Time-to-competency represents a period of time we should be busting our hump to reduce, if not eliminate. I put competent to perform in the same bucket as being in a state of readiness to perform. That said, I suggest that we can accelerate a state of readiness in advance of a Performer actually earning their stripes as a competent performer. How? By adopting a discipline called Embedded Performer Support [EPS] where we intentionally design Performer Support [PS] tools and embed them – at the moment of need – into the workflow where we require flawless performance.

By integrating EPS into our design methodology, we can accelerate readiness to perform even before we can look at a Performer and deem them competent. For example, I may have avoided a bicycle crash with PS tools known as training wheels. As a result, I would be at a state of readiness to ride the bike successfully while depending on the assist from training wheels, and not yet at a level of competency. When my performance became flawless and no longer needed the PS “wheels”, I would no longer crash and would have reached competent performance. Going back to reducing time-to-competency, this is what we seek – accelerated readiness – through the integration of EPS.

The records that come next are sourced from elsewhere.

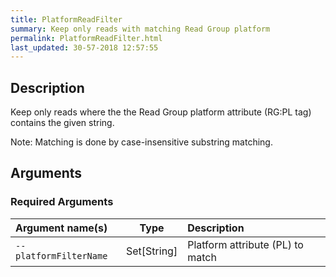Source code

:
 ```yaml
---
title: PlatformReadFilter
summary: Keep only reads with matching Read Group platform
permalink: PlatformReadFilter.html
last_updated: 30-57-2018 12:57:55
---
```



## Description

Keep only reads where the the Read Group platform attribute (RG:PL tag) contains the given string.

 <p>Note: Matching is done by case-insensitive substring matching.</p>

## Arguments

### Required Arguments

| Argument name(s) | Type | Description |
| :--------------- | :--: | :------ |
| `--platformFilterName` | Set[String] | Platform attribute (PL) to match |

As I see it, we really only have two choices to arrive at flawless execution:

  1. Wait for enough mistakes to happen in order for the Performer to “learn” from them as they approach flawless execution…if you can afford the cost of mistakes and the time to learn the hard way.
  2. Accelerate readiness with PS that was intentionally designed for role-specific, task-centric application at the moment of need…often at the point of work.

But wait; what about training?

Great question!

Why ask “What about training?” Do we ask that question because that’s how we’ve always done things? Often times the stock answer to that question is “Absolutely!” We are the Training Department. We train people.

Unless the EPS discipline is finding its way into your design and development methodology, you’d better buff up the resume because the velocity of business is demanding accelerated business results; and results happen at the point of work; and that’s where flawless performance is required…often before competency is reached. That is also the fertile domain of EPS.

Time-to-competency is important, but smacks of jargon to a business stakeholder. Try time-to-business-impact on for size and you just might grab some attention. Adopt EPS and accelerate time-to-business-impact without leading with a training solution and you may find stakeholders beating a path to your door.

Are you ready for that?

Better yet, is your training design and development team at a state of readiness to embrace EPS?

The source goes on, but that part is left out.